在policy, these dynamics are commonly encountered but too-rarely discussed clearly. In machine learning, these errors include extremal Goodhart effects due to using limited data and choosing overly parsimonious models, errors that occur due to myopic consideration of goals, and mistakes that occur when ignoring causality in a system. Finally, in AI alignment, these issues are fundamental to both aligning systems towards a goal, and assuring that the system’s metrics do not have perverse effects once the system begins optimizing for them.


回归古特哈特- 选择代理度量时,您不仅选择真实目标,而且选择代理与目标之间的差异。

  • Model: WhenUis equal toV+X, whereX有些噪音,一个很大的点Uvalue will likely have a largeVvalue, but also a largeXvalue. Thus, whenUis large, you can expectVto be predictably smaller thanU
  • Example: Height is correlated with basketball ability, and does actually directly help, but the best player is only 6’3″, and a random 7′ person in their 20s would probably not be as good.

Extremal Goodhart- 从中​​代理占极值的世界可能与普通世界不同,其中代理与目标之间的相关性。

  • Model:图案倾向于打破简单的关节。一个简单的世界子集是那些世界的Uis very large. Thus, a strong correlation betweenUVobserved for naturally occuringUvalues may not transfer to worlds in whichUis very large. Further, since there may be relatively few naturally occuring worlds in whichU非常大,非常大U可能一致小Vvalues without breaking the statistical correlation.
  • Example: The tallest person on record, Robert Wadlow, was 8’11” (2.72m). He grew to that height because of a pituitary disorder; he would have struggled to play basketball because he “required leg braces to walk and had little feeling in his legs and feet.”

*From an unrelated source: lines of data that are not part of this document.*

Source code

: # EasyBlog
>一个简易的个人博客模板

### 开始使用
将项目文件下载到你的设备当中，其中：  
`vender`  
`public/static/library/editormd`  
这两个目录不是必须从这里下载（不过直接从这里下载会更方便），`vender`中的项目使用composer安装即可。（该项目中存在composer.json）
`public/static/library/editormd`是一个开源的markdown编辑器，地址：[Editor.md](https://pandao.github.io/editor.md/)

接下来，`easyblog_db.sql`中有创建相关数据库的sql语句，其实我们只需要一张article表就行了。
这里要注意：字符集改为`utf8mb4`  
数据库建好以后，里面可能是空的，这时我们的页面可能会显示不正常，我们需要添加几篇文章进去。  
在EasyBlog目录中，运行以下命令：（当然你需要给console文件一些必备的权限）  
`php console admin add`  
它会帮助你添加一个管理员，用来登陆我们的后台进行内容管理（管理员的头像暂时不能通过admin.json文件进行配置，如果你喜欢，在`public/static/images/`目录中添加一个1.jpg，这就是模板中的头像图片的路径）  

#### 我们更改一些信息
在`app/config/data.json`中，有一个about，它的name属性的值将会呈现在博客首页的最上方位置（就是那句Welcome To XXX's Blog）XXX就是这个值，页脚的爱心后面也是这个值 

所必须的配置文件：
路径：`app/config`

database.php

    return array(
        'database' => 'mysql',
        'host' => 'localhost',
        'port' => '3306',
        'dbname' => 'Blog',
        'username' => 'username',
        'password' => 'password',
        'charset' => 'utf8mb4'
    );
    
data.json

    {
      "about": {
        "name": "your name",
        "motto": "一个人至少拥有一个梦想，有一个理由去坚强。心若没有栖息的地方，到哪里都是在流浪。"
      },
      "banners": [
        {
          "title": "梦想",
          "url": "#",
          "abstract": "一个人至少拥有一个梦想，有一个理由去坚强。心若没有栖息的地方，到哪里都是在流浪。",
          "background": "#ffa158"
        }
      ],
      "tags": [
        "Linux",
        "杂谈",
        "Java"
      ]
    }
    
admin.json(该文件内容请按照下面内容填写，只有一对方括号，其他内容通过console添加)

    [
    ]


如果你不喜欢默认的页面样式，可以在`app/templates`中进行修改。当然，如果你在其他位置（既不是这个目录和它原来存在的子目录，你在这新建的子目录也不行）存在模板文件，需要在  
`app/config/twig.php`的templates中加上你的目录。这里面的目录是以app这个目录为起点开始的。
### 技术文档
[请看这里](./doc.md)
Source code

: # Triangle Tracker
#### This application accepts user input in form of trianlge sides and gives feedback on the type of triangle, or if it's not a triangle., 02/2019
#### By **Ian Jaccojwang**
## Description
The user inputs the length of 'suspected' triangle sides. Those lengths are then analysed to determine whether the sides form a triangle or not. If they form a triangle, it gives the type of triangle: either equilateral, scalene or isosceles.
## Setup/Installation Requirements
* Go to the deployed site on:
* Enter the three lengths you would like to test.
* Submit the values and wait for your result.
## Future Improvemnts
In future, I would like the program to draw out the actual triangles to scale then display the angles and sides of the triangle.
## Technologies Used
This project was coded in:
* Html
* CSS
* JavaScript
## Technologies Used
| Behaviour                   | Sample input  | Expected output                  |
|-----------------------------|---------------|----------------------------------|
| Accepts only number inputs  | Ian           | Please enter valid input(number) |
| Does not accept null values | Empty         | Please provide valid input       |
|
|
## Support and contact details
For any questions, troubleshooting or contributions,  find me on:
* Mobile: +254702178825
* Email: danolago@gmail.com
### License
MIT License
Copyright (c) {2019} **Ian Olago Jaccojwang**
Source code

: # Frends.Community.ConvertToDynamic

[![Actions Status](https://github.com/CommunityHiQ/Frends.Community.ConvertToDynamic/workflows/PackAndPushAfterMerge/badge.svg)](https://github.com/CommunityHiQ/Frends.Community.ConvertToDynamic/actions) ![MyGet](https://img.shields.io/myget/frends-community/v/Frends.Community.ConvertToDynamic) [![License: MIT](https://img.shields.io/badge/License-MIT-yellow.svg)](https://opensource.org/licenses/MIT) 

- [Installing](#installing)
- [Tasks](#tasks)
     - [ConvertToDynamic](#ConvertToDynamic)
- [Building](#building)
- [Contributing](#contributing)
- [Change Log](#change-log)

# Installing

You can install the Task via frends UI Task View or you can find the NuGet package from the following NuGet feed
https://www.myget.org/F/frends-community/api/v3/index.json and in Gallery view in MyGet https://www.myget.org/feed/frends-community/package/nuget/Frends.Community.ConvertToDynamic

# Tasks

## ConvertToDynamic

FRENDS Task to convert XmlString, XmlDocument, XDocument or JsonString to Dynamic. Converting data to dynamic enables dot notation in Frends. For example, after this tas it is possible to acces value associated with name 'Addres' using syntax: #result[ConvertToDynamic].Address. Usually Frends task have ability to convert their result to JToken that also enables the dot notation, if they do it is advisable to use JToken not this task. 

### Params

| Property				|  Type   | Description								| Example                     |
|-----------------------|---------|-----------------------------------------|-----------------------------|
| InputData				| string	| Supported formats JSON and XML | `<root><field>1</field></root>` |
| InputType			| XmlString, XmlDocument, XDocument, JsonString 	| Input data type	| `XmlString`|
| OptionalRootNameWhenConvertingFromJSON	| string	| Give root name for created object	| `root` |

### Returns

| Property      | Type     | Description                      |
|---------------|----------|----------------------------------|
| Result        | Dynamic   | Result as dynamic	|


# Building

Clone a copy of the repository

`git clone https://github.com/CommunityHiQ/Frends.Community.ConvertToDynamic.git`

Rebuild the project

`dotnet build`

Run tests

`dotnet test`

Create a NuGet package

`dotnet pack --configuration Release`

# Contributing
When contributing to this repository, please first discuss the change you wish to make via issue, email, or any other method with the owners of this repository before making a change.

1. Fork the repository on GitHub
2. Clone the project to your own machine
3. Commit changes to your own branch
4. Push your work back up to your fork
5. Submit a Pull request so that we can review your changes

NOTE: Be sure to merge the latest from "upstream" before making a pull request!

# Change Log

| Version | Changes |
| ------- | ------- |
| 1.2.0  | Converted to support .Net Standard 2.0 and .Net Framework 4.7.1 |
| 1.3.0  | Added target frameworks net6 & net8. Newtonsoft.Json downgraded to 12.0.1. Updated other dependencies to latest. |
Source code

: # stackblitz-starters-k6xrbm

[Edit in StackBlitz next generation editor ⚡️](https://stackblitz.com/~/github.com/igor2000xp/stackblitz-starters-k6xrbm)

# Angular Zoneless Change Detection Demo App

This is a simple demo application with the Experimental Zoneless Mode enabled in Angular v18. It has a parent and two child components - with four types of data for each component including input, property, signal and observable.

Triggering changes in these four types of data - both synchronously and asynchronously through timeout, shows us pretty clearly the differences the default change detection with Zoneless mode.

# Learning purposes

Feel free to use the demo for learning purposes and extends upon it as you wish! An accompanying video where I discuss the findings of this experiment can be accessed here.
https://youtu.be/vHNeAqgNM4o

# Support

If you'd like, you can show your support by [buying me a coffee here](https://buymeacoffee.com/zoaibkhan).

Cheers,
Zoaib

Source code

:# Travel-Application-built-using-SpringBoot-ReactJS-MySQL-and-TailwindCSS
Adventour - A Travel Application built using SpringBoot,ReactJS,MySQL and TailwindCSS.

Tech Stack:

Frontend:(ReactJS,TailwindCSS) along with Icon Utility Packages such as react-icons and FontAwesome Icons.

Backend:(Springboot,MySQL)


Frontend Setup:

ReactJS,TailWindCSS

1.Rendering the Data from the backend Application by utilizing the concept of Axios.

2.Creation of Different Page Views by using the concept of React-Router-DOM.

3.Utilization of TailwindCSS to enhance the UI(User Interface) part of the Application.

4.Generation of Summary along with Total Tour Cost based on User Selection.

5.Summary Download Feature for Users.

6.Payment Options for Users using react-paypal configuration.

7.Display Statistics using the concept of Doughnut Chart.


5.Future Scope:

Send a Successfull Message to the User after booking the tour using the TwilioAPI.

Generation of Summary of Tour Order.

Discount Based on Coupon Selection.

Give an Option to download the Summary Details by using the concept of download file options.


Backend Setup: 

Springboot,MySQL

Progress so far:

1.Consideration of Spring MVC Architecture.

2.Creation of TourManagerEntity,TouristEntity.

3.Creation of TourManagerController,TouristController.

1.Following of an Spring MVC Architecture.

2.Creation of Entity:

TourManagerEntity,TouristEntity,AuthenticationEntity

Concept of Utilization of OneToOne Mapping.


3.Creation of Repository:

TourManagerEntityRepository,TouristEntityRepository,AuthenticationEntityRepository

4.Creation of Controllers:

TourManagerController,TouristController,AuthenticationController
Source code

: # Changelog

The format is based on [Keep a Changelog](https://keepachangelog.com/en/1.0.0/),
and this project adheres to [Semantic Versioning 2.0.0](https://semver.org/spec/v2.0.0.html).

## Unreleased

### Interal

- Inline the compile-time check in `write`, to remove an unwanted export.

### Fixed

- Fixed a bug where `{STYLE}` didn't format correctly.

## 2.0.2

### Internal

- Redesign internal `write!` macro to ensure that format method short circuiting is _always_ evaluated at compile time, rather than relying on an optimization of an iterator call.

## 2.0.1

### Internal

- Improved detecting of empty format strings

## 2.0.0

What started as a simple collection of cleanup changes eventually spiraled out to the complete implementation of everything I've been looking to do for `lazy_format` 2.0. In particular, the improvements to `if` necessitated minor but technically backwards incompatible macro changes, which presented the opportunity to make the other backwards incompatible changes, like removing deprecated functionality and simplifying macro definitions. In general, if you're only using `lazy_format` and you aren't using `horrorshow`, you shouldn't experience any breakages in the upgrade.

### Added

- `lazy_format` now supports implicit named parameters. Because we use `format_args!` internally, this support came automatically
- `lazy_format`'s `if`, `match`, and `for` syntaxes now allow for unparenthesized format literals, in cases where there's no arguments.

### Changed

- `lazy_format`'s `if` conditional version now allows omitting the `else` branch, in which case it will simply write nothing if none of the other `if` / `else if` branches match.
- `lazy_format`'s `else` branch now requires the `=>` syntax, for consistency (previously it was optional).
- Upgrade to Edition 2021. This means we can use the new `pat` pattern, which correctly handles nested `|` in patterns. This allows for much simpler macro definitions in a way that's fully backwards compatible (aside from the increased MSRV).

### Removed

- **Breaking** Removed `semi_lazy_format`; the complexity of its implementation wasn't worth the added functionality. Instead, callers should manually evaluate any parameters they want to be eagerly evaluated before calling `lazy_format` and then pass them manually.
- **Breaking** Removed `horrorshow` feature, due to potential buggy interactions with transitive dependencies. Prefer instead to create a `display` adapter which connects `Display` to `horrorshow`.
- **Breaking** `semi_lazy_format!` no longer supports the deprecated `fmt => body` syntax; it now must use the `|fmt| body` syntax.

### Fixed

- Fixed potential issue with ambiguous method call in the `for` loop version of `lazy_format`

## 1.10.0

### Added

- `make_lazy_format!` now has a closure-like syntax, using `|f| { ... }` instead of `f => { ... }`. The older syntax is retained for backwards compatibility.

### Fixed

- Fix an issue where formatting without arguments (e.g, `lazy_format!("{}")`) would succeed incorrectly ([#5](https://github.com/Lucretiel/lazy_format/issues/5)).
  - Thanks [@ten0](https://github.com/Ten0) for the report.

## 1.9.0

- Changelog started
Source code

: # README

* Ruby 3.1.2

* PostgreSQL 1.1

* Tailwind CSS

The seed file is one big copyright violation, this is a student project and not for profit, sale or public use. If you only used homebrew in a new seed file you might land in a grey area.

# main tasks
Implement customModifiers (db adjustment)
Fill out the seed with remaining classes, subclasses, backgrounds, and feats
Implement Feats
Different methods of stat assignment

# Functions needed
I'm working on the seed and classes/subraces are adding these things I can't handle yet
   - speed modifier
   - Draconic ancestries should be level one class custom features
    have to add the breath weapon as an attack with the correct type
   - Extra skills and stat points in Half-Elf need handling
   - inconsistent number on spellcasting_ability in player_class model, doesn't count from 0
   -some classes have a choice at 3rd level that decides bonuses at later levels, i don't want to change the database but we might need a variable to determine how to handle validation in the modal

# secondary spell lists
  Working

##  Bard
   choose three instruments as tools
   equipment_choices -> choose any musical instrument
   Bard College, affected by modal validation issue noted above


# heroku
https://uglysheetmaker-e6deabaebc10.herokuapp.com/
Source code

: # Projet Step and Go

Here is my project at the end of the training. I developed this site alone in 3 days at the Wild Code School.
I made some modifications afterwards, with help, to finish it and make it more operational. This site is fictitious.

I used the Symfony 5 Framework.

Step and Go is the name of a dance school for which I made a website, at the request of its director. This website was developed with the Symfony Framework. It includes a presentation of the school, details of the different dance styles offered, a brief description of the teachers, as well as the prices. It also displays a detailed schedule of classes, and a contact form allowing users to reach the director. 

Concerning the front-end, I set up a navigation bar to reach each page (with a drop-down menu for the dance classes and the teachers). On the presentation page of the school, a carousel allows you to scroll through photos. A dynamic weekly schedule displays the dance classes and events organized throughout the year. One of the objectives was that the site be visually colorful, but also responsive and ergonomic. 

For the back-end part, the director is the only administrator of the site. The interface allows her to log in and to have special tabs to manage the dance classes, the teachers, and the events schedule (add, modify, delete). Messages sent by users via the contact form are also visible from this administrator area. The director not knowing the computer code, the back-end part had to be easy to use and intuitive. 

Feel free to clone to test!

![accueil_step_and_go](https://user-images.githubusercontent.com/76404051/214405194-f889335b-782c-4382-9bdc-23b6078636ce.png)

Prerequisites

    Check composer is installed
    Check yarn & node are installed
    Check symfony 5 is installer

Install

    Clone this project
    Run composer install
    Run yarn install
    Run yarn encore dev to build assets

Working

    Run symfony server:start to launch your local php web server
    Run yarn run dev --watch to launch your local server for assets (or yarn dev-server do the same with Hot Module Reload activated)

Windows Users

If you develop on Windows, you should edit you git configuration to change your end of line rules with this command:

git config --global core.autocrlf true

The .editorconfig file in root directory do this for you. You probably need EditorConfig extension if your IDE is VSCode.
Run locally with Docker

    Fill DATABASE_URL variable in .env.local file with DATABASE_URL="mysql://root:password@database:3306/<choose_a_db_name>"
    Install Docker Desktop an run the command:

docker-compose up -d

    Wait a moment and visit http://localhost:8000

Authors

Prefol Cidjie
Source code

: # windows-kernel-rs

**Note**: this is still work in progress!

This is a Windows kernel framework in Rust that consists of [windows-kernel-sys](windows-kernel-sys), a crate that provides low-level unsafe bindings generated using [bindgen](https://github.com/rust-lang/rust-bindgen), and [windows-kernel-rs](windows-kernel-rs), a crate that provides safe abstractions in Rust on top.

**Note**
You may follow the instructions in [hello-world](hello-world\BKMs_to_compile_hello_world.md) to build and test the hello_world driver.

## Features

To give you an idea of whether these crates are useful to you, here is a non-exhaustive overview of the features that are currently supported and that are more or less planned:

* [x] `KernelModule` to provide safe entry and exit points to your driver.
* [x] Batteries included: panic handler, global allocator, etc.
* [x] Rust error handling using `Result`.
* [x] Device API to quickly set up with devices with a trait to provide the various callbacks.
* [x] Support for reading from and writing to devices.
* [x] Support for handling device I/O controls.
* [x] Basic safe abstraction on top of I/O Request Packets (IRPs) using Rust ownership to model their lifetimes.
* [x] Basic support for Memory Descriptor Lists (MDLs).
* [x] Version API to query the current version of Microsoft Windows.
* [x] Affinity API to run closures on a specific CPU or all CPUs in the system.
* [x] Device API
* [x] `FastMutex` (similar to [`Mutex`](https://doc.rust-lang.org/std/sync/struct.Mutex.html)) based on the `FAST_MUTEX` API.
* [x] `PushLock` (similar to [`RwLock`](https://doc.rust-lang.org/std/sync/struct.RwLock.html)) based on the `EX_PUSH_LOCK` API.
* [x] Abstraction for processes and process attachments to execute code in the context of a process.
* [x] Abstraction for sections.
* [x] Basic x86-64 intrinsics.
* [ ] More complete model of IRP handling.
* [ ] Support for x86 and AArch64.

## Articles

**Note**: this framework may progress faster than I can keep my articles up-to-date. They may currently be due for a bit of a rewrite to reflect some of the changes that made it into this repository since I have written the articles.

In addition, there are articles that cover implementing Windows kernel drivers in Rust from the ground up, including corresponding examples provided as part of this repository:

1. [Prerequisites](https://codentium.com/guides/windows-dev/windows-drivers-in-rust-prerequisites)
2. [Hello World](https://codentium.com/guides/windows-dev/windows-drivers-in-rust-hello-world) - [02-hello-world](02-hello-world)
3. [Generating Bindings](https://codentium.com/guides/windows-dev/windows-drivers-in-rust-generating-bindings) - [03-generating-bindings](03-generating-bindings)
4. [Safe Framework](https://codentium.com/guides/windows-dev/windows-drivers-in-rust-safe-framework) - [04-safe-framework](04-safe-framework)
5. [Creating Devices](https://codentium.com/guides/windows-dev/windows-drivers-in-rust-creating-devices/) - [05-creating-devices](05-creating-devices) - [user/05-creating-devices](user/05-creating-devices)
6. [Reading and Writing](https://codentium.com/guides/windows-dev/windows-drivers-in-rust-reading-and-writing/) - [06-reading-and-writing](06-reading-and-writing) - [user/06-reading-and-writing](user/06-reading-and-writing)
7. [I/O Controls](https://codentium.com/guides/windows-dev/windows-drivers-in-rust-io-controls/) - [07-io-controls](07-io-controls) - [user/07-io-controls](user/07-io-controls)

因果关系— When there is a non-causal correlation between the proxy and the goal, intervening on the proxy may fail to intervene on the goal.

  • Model: IfVcausesU(或者如果VU既是第三件事又造成的),那么之间的相关性VUmay be observed. However, when you intervene to increaseUthrough some mechanism that does not involveV, you will fail to also increaseV
  • Example: Someone who wishes to be taller might observe that height is correlated with basketball skill and decide to start practicing basketball.

Adversarial Goodhart— When you optimize for a proxy, you provide an incentive for adversaries to correlate their goal with your proxy, thus destroying the correlation with your goal.

  • Model: Consider an agentAwith some different goalW。Since they depend on common resources,WVare naturally opposed. If you optimizeUas a proxy forV, 和A知道这一点,Ais incentivized to make largeUvalues coincide with largeWvalues, thus stopping them from coinciding with largeVvalues.
  • Example: Aspiring NBA players might just lie about their height.

For more on this topic, see Eliezer Yudkowsky’s write-up,Goodhart’s Curse

Sign up to get updates on new MIRI technical results

Get notified every time a new technical paper is published.



Sam Harris和Eliezer Yudkowsky上的“AI:竞争朝着边缘”


Waking Up with Sam Harris

Miri高级研究员Eli亚博体育官网ezer Yudkowsky最近被邀请成为Sam Harris的客人“Waking Up“播客。山姆是一个神经科学家和受欢迎的作者,他们撰写了与哲学,宗教和公众话语有关的主题。

The following is a complete transcript of Sam and Eliezer’s conversation,ai:朝着边缘赛跑


阅读更多 ”

February 2018 Newsletter


January 2018 Newsletter




Our2017 fundraiseris complete! We’ve had an incredible month, with, by far, our largest fundraiser success to date. More than 300 distinct donors gave just over$ 2.5m.1,加倍我们的第三个筹款目标为1.25亿美元。谢谢!

$2,504,625 raised in total!

358 donors contributed

Our largest donation came toward the very end of the fundraiser in the form of an Ethereum donation worth $763,970 from Vitalik Buterin, the inventor and co-founder of Ethereum. Vitalik’s donation represents the third-largest single contribution we’ve received to date, after a开放慈善项目的1.25亿美元授予支付in October, and a$1.01M Ethereum donation在五月。

我们的中间筹款机更新, we noted that MIRI was included in a largeMatching Challenge:与筹集有效捐赠的伙伴关系,专业扑克玩家丹史密斯,Tom Crowley和Martin Crowleley宣布,他们将在12月底将所有捐款与Miri和九个其他组织匹配。捐助者帮助我们在2周内向我们的匹配帽提供300万美元,从丹,汤姆和马丁(Chank Guys)达到300万美元的比赛。来自匹配挑战的其他大型赢家,其中在不到3周内筹集了450万美元(包括匹配),包括Givedirectly(捐赠588万美元)和良好的食品学院(416K捐赠)。yabo体育官网下载ios


We also received substantial support from medium-sized donors: a total of $631,595 from the 42 donors who gave $5,000–$50,000 and a total of $113,556 from the 75 who gave $500–$5,000 (graph)。我们也很感谢捐赠雇主匹配慷慨的捐助者,在12月期间捐赠了超过10万美元的合计金额。



  1. 由于我们2017年12月在2018年12月开始发起的捐赠,所需周,确切的总数可能会略有增加。